Stored dataset items
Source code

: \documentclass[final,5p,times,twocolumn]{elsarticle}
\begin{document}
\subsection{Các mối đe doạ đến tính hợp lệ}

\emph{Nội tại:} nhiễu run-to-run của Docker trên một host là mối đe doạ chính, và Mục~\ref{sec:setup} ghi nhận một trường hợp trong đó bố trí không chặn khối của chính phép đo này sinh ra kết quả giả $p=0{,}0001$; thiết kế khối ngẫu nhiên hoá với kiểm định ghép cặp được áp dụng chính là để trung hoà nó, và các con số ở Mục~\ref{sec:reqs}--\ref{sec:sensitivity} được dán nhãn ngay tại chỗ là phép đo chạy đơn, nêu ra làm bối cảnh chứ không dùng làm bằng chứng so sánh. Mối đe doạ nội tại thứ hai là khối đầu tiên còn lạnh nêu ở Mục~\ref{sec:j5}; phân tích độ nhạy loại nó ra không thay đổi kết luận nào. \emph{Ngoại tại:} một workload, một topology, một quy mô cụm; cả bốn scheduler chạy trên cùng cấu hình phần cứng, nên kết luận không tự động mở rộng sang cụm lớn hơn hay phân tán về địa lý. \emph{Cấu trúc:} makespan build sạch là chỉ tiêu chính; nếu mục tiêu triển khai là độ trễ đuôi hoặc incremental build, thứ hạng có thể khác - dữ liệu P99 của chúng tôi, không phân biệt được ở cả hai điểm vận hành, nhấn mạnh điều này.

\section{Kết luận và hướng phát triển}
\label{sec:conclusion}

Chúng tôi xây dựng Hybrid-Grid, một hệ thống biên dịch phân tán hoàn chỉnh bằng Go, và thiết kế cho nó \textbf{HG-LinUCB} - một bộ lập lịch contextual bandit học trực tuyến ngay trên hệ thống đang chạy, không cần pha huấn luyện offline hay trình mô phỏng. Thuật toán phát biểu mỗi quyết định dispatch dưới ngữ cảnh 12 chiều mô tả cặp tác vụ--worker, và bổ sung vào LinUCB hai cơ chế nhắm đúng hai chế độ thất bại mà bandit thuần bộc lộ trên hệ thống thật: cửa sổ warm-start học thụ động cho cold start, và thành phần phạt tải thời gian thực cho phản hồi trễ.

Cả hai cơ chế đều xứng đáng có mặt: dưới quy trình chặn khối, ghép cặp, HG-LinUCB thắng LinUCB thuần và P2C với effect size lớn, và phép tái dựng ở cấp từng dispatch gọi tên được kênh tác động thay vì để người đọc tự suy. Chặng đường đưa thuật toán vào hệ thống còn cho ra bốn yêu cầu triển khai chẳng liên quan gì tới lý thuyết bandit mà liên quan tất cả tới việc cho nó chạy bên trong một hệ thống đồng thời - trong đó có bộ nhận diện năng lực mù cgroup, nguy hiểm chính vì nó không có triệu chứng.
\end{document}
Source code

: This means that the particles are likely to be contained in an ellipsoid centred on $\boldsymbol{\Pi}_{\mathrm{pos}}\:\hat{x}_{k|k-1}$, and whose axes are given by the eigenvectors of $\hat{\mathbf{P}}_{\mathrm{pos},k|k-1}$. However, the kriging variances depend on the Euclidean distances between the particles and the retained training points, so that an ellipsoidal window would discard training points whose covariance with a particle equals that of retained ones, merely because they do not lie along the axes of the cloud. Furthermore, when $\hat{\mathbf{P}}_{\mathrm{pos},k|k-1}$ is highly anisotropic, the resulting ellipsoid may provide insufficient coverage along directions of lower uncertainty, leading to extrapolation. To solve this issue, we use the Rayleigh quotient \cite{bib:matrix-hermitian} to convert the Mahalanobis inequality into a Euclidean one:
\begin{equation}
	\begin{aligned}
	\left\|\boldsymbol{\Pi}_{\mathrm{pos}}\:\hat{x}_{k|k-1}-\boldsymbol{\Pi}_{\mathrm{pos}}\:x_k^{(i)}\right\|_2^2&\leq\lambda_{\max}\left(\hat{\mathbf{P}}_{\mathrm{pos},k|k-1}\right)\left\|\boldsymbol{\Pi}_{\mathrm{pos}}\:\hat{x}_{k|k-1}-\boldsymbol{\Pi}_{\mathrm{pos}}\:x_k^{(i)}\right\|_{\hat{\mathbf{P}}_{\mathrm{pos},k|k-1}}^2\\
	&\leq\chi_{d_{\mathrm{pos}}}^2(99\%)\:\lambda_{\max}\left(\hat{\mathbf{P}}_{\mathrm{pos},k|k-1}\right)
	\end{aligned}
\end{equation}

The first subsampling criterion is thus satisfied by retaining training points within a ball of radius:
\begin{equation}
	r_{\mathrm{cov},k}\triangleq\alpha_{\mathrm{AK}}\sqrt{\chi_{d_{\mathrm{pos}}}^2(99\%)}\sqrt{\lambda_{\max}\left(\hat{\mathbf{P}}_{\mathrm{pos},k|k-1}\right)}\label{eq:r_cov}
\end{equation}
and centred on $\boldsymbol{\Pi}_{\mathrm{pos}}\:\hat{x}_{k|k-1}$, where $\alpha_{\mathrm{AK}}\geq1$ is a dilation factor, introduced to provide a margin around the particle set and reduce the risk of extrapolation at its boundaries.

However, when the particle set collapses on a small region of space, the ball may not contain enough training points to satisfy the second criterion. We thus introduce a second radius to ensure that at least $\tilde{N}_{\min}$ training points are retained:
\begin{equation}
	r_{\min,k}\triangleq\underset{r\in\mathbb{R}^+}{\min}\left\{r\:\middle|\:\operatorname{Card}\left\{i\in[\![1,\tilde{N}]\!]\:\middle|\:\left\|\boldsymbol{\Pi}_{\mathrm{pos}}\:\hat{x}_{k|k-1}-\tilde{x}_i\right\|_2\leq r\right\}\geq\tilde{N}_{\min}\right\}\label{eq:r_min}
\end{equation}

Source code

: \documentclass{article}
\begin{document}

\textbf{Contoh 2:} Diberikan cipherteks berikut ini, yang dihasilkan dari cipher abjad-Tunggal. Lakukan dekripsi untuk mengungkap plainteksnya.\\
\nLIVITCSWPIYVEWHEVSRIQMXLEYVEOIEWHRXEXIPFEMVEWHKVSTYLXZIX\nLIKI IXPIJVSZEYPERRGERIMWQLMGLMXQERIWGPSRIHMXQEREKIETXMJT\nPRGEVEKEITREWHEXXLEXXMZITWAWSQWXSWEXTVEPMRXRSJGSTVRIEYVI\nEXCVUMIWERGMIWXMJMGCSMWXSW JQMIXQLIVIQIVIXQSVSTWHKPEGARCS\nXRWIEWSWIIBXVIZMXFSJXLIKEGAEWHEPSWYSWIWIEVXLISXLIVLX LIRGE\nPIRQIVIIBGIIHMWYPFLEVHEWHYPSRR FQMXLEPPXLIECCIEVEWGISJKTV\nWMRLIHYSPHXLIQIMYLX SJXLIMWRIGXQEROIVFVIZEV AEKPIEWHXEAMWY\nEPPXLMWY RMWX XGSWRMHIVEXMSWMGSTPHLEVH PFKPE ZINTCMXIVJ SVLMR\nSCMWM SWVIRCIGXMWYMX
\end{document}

# Your task
Print, please, the lines above from the very first through the one that holds "doạ đến tính", both included, word for word and with nothing else.

# Response below
Source code

: \documentclass[final,5p,times,twocolumn]{elsarticle}
\begin{document}
\subsection{Các mối đe doạ đến tính hợp lệ}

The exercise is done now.